The European Commission published its long-awaited Guidelines on Prohibited AI Practices (CGPAIP) on February 4, 2025, two days after the AI Act’s articles on prohibited practices became applicable.
The good news is that in clarifying these prohibited practices (and those excluded from its material scope), the CGPAIP also addresses other more general aspects of the AI Act, which comes to provide much-needed legal certainty to all authorities, providers and deployers of AI systems/models in navigating the regulation.
It refines the scope of general concepts (such as “placing on the market”, “putting into service”, “provider” or ” deployer”) and exclusions from the scope of the AI Act, provides a definition of others not expressly included in the AI Act (such as “use”, “national security”, “purposely manipulative techniques” or “deceptive techniques”), as well as takes a position on the allocation of responsibilities of providers and deployers using a proportionate approach (establishing that these responsibilities should be assumed by whoever is best positioned in the value chain).
It also comments on the interplay of the AI Act with other EU laws, explaining that while the AI Act applies as lex specialis to other primary or secondary EU laws with respect to the regulation of AI systems, such as the General Data Protection Regulation (GDPR) or EU consumer protection and safety legislation, it is still possible that practices permitted under the AI Act are prohibited under those other laws. In other words, it confirms that the AI Act and these other EU laws complement each other.
However, this complementarity is likely to pose the greatest challenges to both providers and deployers of the systems.
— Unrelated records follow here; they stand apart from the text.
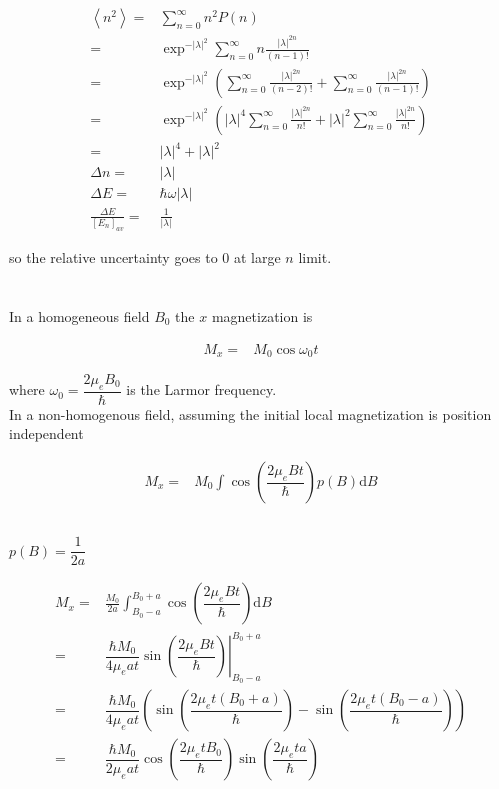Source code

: \documentclass[10pt,fleqn]{article}
\newcommand{\ud}{\mathrm{d}}
\newcommand{\eqar}[1]
{
  \begin{align*}
    #1
  \end{align*}
}
\newcommand{\paren}[1]{{\left({#1}\right)}}
\newcommand{\abs}[1]{{\left|{#1}\right|}}
\newcommand{\sqr}[1]{{\left[{#1}\right]}}
\newcommand{\angl}[1]{{\left\langle{#1}\right\rangle}}
\begin{document}
\subsection{}
\eqar{
  \angl{n^2}=&\sum_{n=0}^\infty n^2P\paren{n}\\
  =&\exp^{-\abs{\lambda}^2}\sum_{n=0}^\infty n\frac{\abs{\lambda}^{2n}}{(n-1)!}\\
  =&\exp^{-\abs{\lambda}^2}\paren{\sum_{n=0}^\infty \frac{\abs{\lambda}^{2n}}{(n-2)!}+\sum_{n=0}^\infty \frac{\abs{\lambda}^{2n}}{(n-1)!}}\\
  =&\exp^{-\abs{\lambda}^2}\paren{\abs{\lambda}^4\sum_{n=0}^\infty \frac{\abs{\lambda}^{2n}}{n!}+\abs{\lambda}^2\sum_{n=0}^\infty \frac{\abs{\lambda}^{2n}}{n!}}\\
  =&\abs{\lambda}^4+\abs{\lambda}^2\\
  \Delta n=&\abs{\lambda}\\
  \Delta E=&\hbar\omega\abs{\lambda}\\
  \frac{\Delta E}{\sqr{E_n}_{av}}=&\frac{1}{\abs{\lambda}}
}
so the relative uncertainty goes to $0$ at large $n$ limit.
\section{}
In a homogeneous field $B_0$ the $x$ magnetization is
\eqar{
  M_x=&M_0\cos\omega_0t
}
where $\omega_0=\dfrac{2\mu_eB_0}{\hbar}$ is the Larmor frequency.\\
In a non-homogenous field, assuming the initial local magnetization is position
independent
\eqar{
  M_x=&M_0\int\cos\paren{\dfrac{2\mu_eBt}{\hbar}}p(B)\ud B
}
\subsection{}
$p(B)=\dfrac{1}{2a}$
\eqar{
  M_x=&\frac{M_0}{2a}\int^{B_0+a}_{B_0-a}\cos\paren{\dfrac{2\mu_eBt}{\hbar}}\ud B\\
  =&\dfrac{\hbar M_0}{4\mu_eat}\left.\sin\paren{\dfrac{2\mu_eBt}{\hbar}}\right|^{B_0+a}_{B_0-a}\\
  =&\dfrac{\hbar M_0}{4\mu_eat}\paren{\sin\paren{\dfrac{2\mu_et(B_0+a)}{\hbar}}-\sin\paren{\dfrac{2\mu_et(B_0-a)}{\hbar}}}\\
  =&\dfrac{\hbar M_0}{2\mu_eat}\cos\paren{\dfrac{2\mu_etB_0}{\hbar}}\sin\paren{\dfrac{2\mu_eta}{\hbar}}
}
\end{document}
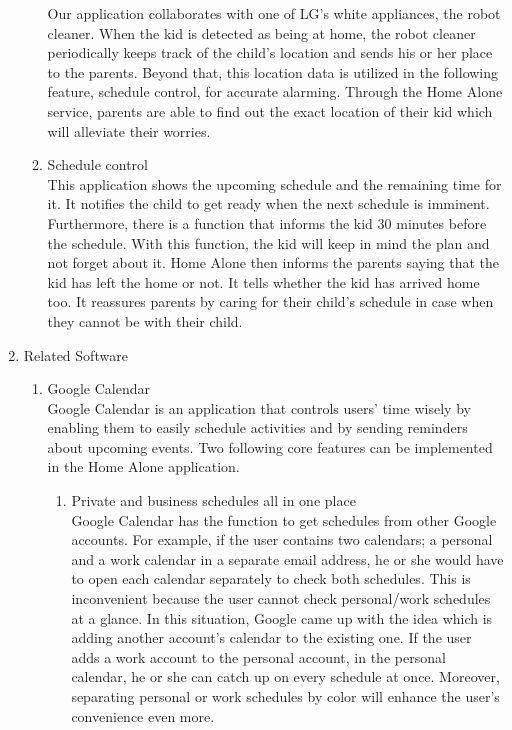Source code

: \documentclass[conference]{IEEEtran}
\begin{document}
\begin{enumerate}[label=\arabic*.]
\begin{enumerate}[label=\alph*.]
        Our application collaborates with one of LG’s white appliances, the robot cleaner. When the kid is detected as being at home, the robot cleaner periodically keeps track of the child’s location and sends his or her place to the parents. Beyond that, this location data is utilized in the following feature, schedule control, for accurate alarming. Through the Home Alone service, parents are able to find out the exact location of their kid which will alleviate their worries. \\
        \item Schedule control  \\
        This application shows the upcoming schedule and the remaining time for it. It notifies the child to get ready when the next schedule is imminent. Furthermore, there is a function that informs the kid 30 minutes before the schedule. With this function, the kid will keep in mind the plan and not forget about it. Home Alone then informs the parents saying that the kid has left the home or not. It tells whether the kid has arrived home too. It reassures parents by caring for their child’s schedule in case when they cannot be with their child. \\
    \end{enumerate}
    \item {\large{Related Software }} \\
    \begin{enumerate}[label=\alph*.]
        \item Google Calendar \\
         Google Calendar is an application that controls users’ time wisely by enabling them to easily schedule activities and by sending reminders about upcoming events. Two following core features can be implemented in the Home Alone application. \\
         \begin{enumerate}[label=\roman*.]
            \item Private and business schedules all in one place \\
            Google Calendar has the function to get schedules from other Google accounts. For example, if the user contains two calendars; a personal and a work calendar in a separate email address, he or she would have to open each calendar separately to check both schedules. This is inconvenient because the user cannot check personal/work schedules at a glance. In this situation, Google came up with the idea which is adding another account’s calendar to the existing one. If the user adds a work account to the personal account, in the personal calendar, he or she can catch up on every schedule at once. Moreover, separating personal or work schedules by color will enhance the user's convenience even more. \\

\end{enumerate}
\end{enumerate}
\end{enumerate}
\end{document}

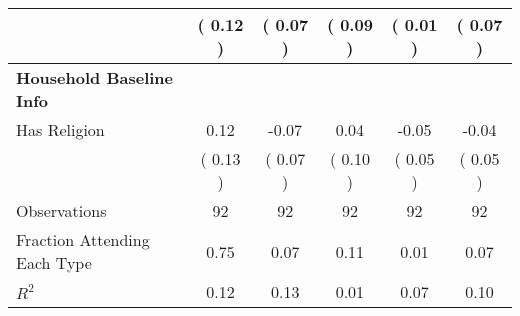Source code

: \begin{table}[H]
{\begin{tabular}{lccccc}
\quad  & (     0.12 ) & (     0.07 )  & (     0.09 )  & (     0.01 ) & (     0.07 ) \\
\midrule
\textbf{Household Baseline Info} \\
\quad Has Religion &      0.12 &     -0.07 &      0.04 &     -0.05 &     -0.04 \\
\quad  & (     0.13 ) & (     0.07 )  & (     0.10 )  & (     0.05 ) & (     0.05 ) \\
\midrule
Observations & 92 & 92 & 92 & 92 & 92 \\
Fraction Attending Each Type &      0.75 &      0.07 &      0.11 &      0.01 &      0.07 \\
\midrule
$ R^2$ &      0.12 &      0.13 &      0.01 &      0.07 &      0.10 \\
\bottomrule
\end{tabular}}
\end{table}
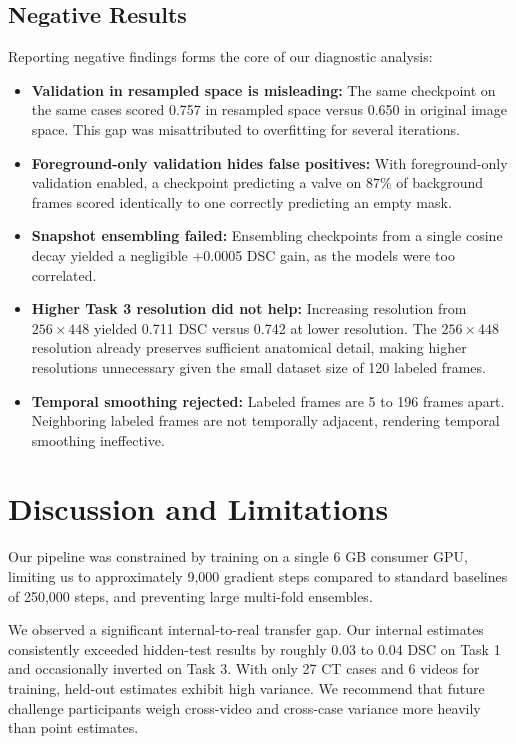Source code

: \documentclass[runningheads]{llncs}
\begin{document}
\subsection{Negative Results}

Reporting negative findings forms the core of our diagnostic analysis:
\begin{itemize}
    \item \textbf{Validation in resampled space is misleading:} The same checkpoint on the same cases scored 0.757 in resampled space versus 0.650 in original image space. This gap was misattributed to overfitting for several iterations.
    \item \textbf{Foreground-only validation hides false positives:} With foreground-only validation enabled, a checkpoint predicting a valve on 87\% of background frames scored identically to one correctly predicting an empty mask.
    \item \textbf{Snapshot ensembling failed:} Ensembling checkpoints from a single cosine decay yielded a negligible +0.0005 DSC gain, as the models were too correlated. 
    \item \textbf{Higher Task 3 resolution did not help:} Increasing resolution from $256 \times 448$ yielded 0.711 DSC versus 0.742 at lower resolution. The $256 \times 448$ resolution already preserves sufficient anatomical detail, making higher resolutions unnecessary given the small dataset size of 120 labeled frames.
    \item \textbf{Temporal smoothing rejected:} Labeled frames are 5 to 196 frames apart. Neighboring labeled frames are not temporally adjacent, rendering temporal smoothing ineffective.
\end{itemize}

\section{Discussion and Limitations}

Our pipeline was constrained by training on a single 6 GB consumer GPU, limiting us to approximately 9,000 gradient steps compared to standard baselines of 250,000 steps, and preventing large multi-fold ensembles. 

We observed a significant internal-to-real transfer gap. Our internal estimates consistently exceeded hidden-test results by roughly 0.03 to 0.04 DSC on Task 1 and occasionally inverted on Task 3. With only 27 CT cases and 6 videos for training, held-out estimates exhibit high variance. We recommend that future challenge participants weigh cross-video and cross-case variance more heavily than point estimates.
\end{document}
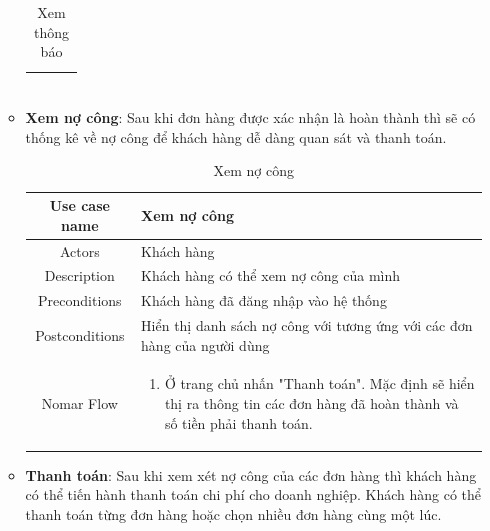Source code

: \begin{itemize}
\begin{itemize}
\begin{table}[!htp]
\begin{tabular}{|c|m{25em}|}
\begin{enumerate}
					\end{enumerate}
					\\
					\hline
				\end{tabular}
				\caption{Xem thông báo}
			\end{table}
		
			\item \textbf{Xem nợ công}: Sau khi đơn hàng được xác nhận là hoàn thành thì sẽ có thống kê về nợ công để khách hàng dễ dàng quan sát và thanh toán.
			
			\begin{table}[!htp]
				\centering\begin{tabular}{|c|m{25em}|}
					\hline 
					Use case name & Xem nợ công\\ 
					\hline 
					Actors & Khách hàng \\ 
					\hline
					Description & Khách hàng có thể xem nợ công của mình \\
					\hline 
					Preconditions & Khách hàng đã đăng nhập vào hệ thống \\
					\hline
					Postconditions & Hiển thị danh sách nợ công với tương ứng với các đơn hàng của người dùng \\
					\hline
					Nomar Flow & \begin{enumerate}
						\item Ở trang chủ nhấn "Thanh toán". Mặc định sẽ hiển thị ra thông tin các đơn hàng đã hoàn thành và số tiền phải thanh toán.
					
						
					\end{enumerate}
					\\
					\hline
				\end{tabular}
				\caption{Xem nợ công}
			\end{table}
		
		\newpage
		
			\item \textbf{Thanh toán}: Sau khi xem xét nợ công của các đơn hàng thì khách hàng có thể tiến hành thanh toán chi phí cho doanh nghiệp. Khách hàng có thể thanh toán từng đơn hàng hoặc chọn nhiều đơn hàng cùng một lúc.
			

\end{itemize}
\end{itemize}
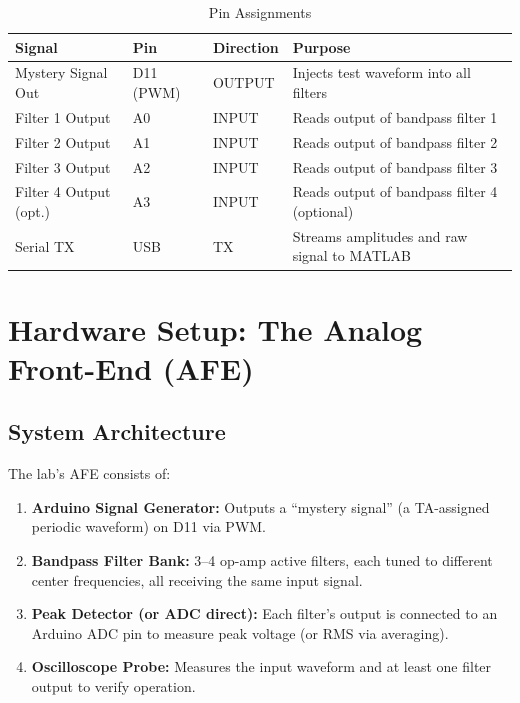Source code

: \documentclass[11pt,letterpaper]{article}
\begin{document}
\begin{table}[H]
    \centering
    \caption{Pin Assignments}
    \label{tab:pins}
    \begin{tabularx}{\linewidth}{l l l X}
    \toprule
    \textbf{Signal} & \textbf{Pin} & \textbf{Direction} & \textbf{Purpose}\\
    \midrule
    Mystery Signal Out & D11 (PWM) & OUTPUT & Injects test waveform into all filters\\
    Filter 1 Output & A0 & INPUT & Reads output of bandpass filter 1\\
    Filter 2 Output & A1 & INPUT & Reads output of bandpass filter 2\\
    Filter 3 Output & A2 & INPUT & Reads output of bandpass filter 3\\
    Filter 4 Output (opt.) & A3 & INPUT & Reads output of bandpass filter 4 (optional)\\
    Serial TX & USB & TX & Streams amplitudes and raw signal to MATLAB\\
    \bottomrule
    \end{tabularx}
\end{table}

\clearpage

\section{Hardware Setup: The Analog Front-End (AFE)}

\subsection{System Architecture}

The lab's AFE consists of:

\begin{enumerate}
    \item \textbf{Arduino Signal Generator:} Outputs a ``mystery signal'' (a TA-assigned periodic waveform) on D11 via PWM.
    \item \textbf{Bandpass Filter Bank:} 3--4 op-amp active filters, each tuned to different center frequencies, all receiving the same input signal.
    \item \textbf{Peak Detector (or ADC direct):} Each filter's output is connected to an Arduino ADC pin to measure peak voltage (or RMS via averaging).
    \item \textbf{Oscilloscope Probe:} Measures the input waveform and at least one filter output to verify operation.
\end{enumerate}
\end{document}
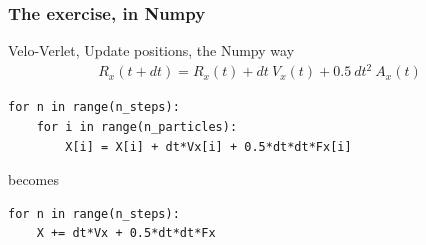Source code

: % 
% 
% 
% 
% 
% 
% 

\begin{frame}[fragile]

    \frametitle{The exercise, in Numpy}

    Velo-Verlet, Update positions, the Numpy way
    \begin{align*}
        R_x(t + dt) = R_x(t) + dt\ V_x(t) + 0.5\ dt^2\ A_x(t) \label{eq:position_x}
    \end{align*}


    \bigskip

\begin{lstlisting}
for n in range(n_steps):
    for i in range(n_particles):
        X[i] = X[i] + dt*Vx[i] + 0.5*dt*dt*Fx[i]
\end{lstlisting}

becomes

\begin{lstlisting}
for n in range(n_steps):
    X += dt*Vx + 0.5*dt*dt*Fx
\end{lstlisting}

\end{frame}









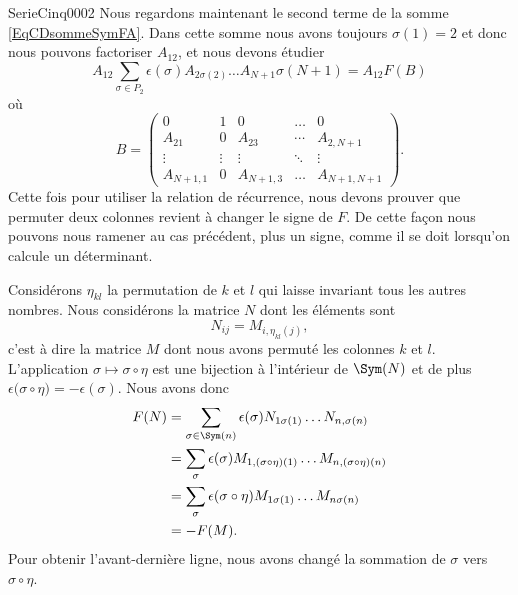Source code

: \begin{corrige}{SerieCinq0002}
Nous regardons maintenant le second terme de la somme \eqref{EqCDsommeSymFA}. Dans cette somme nous avons toujours $\sigma(1)=2$ et donc nous pouvons factoriser $A_{12}$, et nous devons étudier
\begin{equation}
		A_{12}\sum_{\sigma\in P_2}\epsilon(\sigma)A_{2\sigma(2)}\ldots A_{N+1}\sigma(N+1)
		=A_{12}F(B)
\end{equation}
où
\begin{equation}
	B=\begin{pmatrix}
		0		&	1	&	0	&	\ldots	&	0\\	
		A_{21}		&	0	&	A_{23}	&	\cdots	&	A_{2,N+1}\\	
		\vdots		&	\vdots	&	\vdots	&	\ddots	&	\vdots\\	
		A_{N+1,1}	&	0	&	A_{N+1,3}	&	\ldots	&	A_{N+1,N+1}	
	\end{pmatrix}.
\end{equation}
Cette fois pour utiliser la relation de récurrence, nous devons prouver que permuter deux colonnes revient à changer le signe de $F$. De cette façon nous pouvons nous ramener au cas précédent, plus un signe, comme il se doit lorsqu'on calcule un déterminant.

Considérons $\eta_{kl}$ la permutation de $k$ et $l$ qui laisse invariant tous les autres nombres. Nous considérons la matrice $N$ dont les éléments sont 
\begin{equation}
	N_{ij}=M_{i,\eta_{kl}(j)},
\end{equation}
c'est à dire la matrice $M$ dont nous avons permuté les colonnes $k$ et $l$. L'application $\sigma\mapsto\sigma\circ\eta$ est une bijection à l'intérieur de $\Sym(N)$ et de plus $\epsilon\Big( \sigma\circ\eta \Big)=-\epsilon(\sigma)$. Nous avons donc
\begin{equation}
	\begin{aligned}[]
		F(N)&=\sum_{\sigma\in\Sym(n)}\epsilon(\sigma)N_{1\sigma(1)}\ldots N_{n,\sigma(n)}\\
		&=\sum_{\sigma}\epsilon(\sigma)M_{1,(\sigma\circ\eta)(1)}\ldots M_{n,(\sigma\circ\eta)(n)}\\
		&=\sum_{\sigma}\epsilon(\sigma\circ\eta)M_{1\sigma(1)}\ldots M_{n\sigma(n)}\\
		&=-F(M).
	\end{aligned}
\end{equation}
Pour obtenir l'avant-dernière ligne, nous avons changé la sommation de $\sigma$ vers $\sigma\circ\eta$.

\end{corrige}
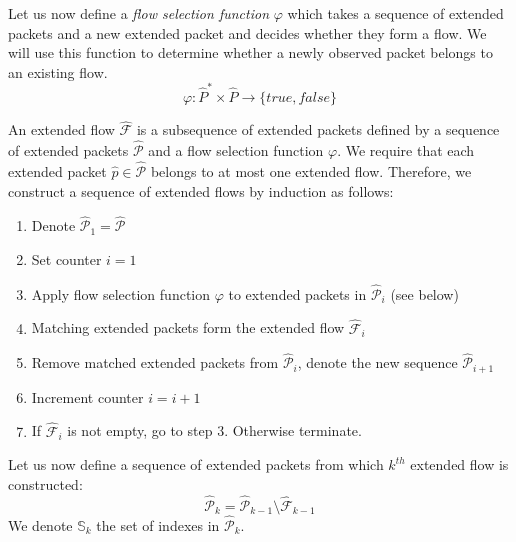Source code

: Let us now define a \emph{flow selection function} $\varphi$ which takes a sequence of extended packets and a new extended packet and decides whether they form a flow. We will use this function to determine whether a newly observed packet belongs to an existing flow.
\begin{equation}
 	\varphi: \widehat{P}^*\times \widehat{P} \to \{true,false\}
\end{equation}

An extended flow $\widehat{\mathcal{F}}$ is a subsequence of extended packets defined by a sequence of extended packets $\widehat{\mathcal{P}}$ and a flow selection function $\varphi$. We require that each extended packet $\widehat{p} \in \widehat{\mathcal{P}}$ belongs to at most one extended flow. Therefore, we construct a sequence of extended flows by induction as follows:
\begin{enumerate}[noitemsep]
	\item Denote $\widehat{\mathcal{P}}_1 = \widehat{\mathcal{P}}$
	\item Set counter $i = 1$
	\item Apply flow selection function $\varphi$ to extended packets in $\widehat{\mathcal{P}}_i$ (see below)
	\item Matching extended packets form the extended flow $\widehat{\mathcal{F}}_i$
	\item Remove matched extended packets from $\widehat{\mathcal{P}}_i$, denote the new sequence $\widehat{\mathcal{P}}_{i+1}$
	\item Increment counter $i = i + 1$
	\item If $\widehat{\mathcal{F}}_i$ is not empty, go to step 3. Otherwise terminate.
\end{enumerate}

Let us now define a sequence of extended packets from which $k^{th}$ extended flow is constructed:
\begin{equation*}
\widehat{\mathcal{P}}_k = \widehat{\mathcal{P}}_{k-1} \setminus \widehat{\mathcal{F}}_{k-1}
\end{equation*}
We denote $\mathbb{S}_k$ the set of indexes in $\widehat{\mathcal{P}}_k$.


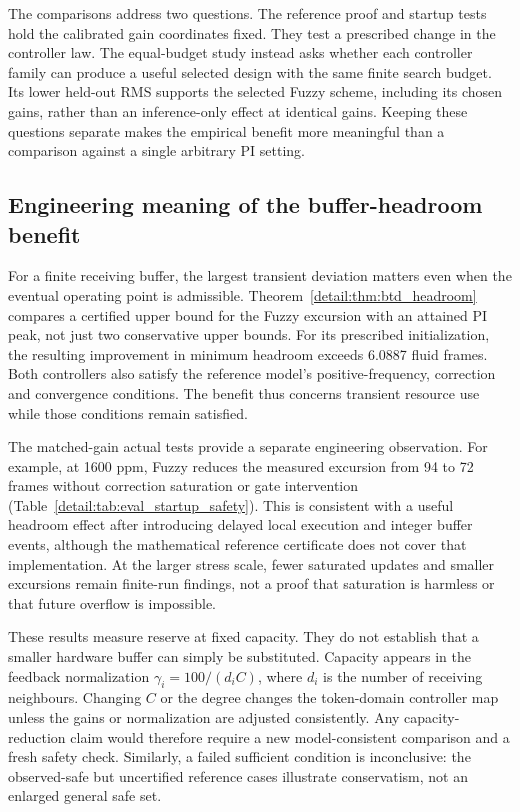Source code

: The comparisons address two questions. The reference proof and
startup tests hold the calibrated gain coordinates fixed. They test
a prescribed change in the controller law. The
equal-budget study instead asks whether each controller family can
produce a useful selected design with the same finite search budget.
Its lower held-out RMS supports the selected Fuzzy scheme, including
its chosen gains, rather than an inference-only effect at identical
gains. Keeping these questions separate makes the empirical benefit
more meaningful than a comparison against a single arbitrary PI setting.

\subsection{Engineering meaning of the buffer-headroom benefit}
\label{detail:subsec:discussion_headroom}

For a finite receiving buffer, the largest transient deviation matters
even when the eventual operating point is admissible.
Theorem~\ref{detail:thm:btd_headroom} compares a certified upper bound for the
Fuzzy excursion with an attained PI peak, not just two conservative
upper bounds. For its prescribed initialization, the resulting
improvement in minimum headroom exceeds 6.0887 fluid frames. Both
controllers also satisfy the reference model's positive-frequency,
correction and convergence conditions. The benefit thus concerns
transient resource use while those conditions remain satisfied.

The matched-gain actual tests provide a separate engineering observation.
For example, at 1600 ppm, Fuzzy reduces the measured excursion from
94 to 72 frames without correction saturation or gate intervention
(Table~\ref{detail:tab:eval_startup_safety}). This is consistent with a useful
headroom effect after introducing delayed local execution and integer
buffer events, although the mathematical reference certificate does
not cover that implementation. At the larger stress scale, fewer
saturated updates and smaller excursions remain finite-run findings,
not a proof that saturation is harmless or that future overflow is
impossible.

These results measure reserve at fixed capacity. They do not establish
that a smaller hardware buffer can simply be substituted. Capacity
appears in the feedback normalization
$\gamma_i=100/(d_iC)$, where $d_i$ is the number of receiving neighbours.
Changing $C$ or the degree changes the token-domain controller map
unless the gains or normalization are adjusted consistently. Any
capacity-reduction claim would therefore require a new model-consistent
comparison and a fresh safety check. Similarly, a failed sufficient
condition is inconclusive: the observed-safe but uncertified reference cases
illustrate conservatism, not an enlarged general safe set.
For example, while the European Data Protection Board (EDPB) has already clarified in its Opinion 28/2024 on certain data protection aspects related to the processing of personal data in the context of AI models (adopted in December 2024) that the “intended” purposes of AI models at the deployment stage must be taken into account when assessing whether the processing of personal data for the training of said AI models can be based on the legitimate interest of the providers and/or future deployers. The European Commission clarifies in Section 2.5.3 of the CGPAIP that the AI Act does not apply to research, testing (except in the real world) or development activities related to AI systems, or AI models before they are placed on the market or put into service (i.e. during the training stage). Similarly, the CGPAIP provides some examples of exclusions from prohibited practices (i.e., permitted practices) that are unlikely to find a lawful basis in the legitimate interests of providers and/or future users of the AI system.
The prohibited practices:
- Subliminal, purposefully manipulative or deceptive techniques (Article 5(1)(a) and Article 5(1)(b) AI Act)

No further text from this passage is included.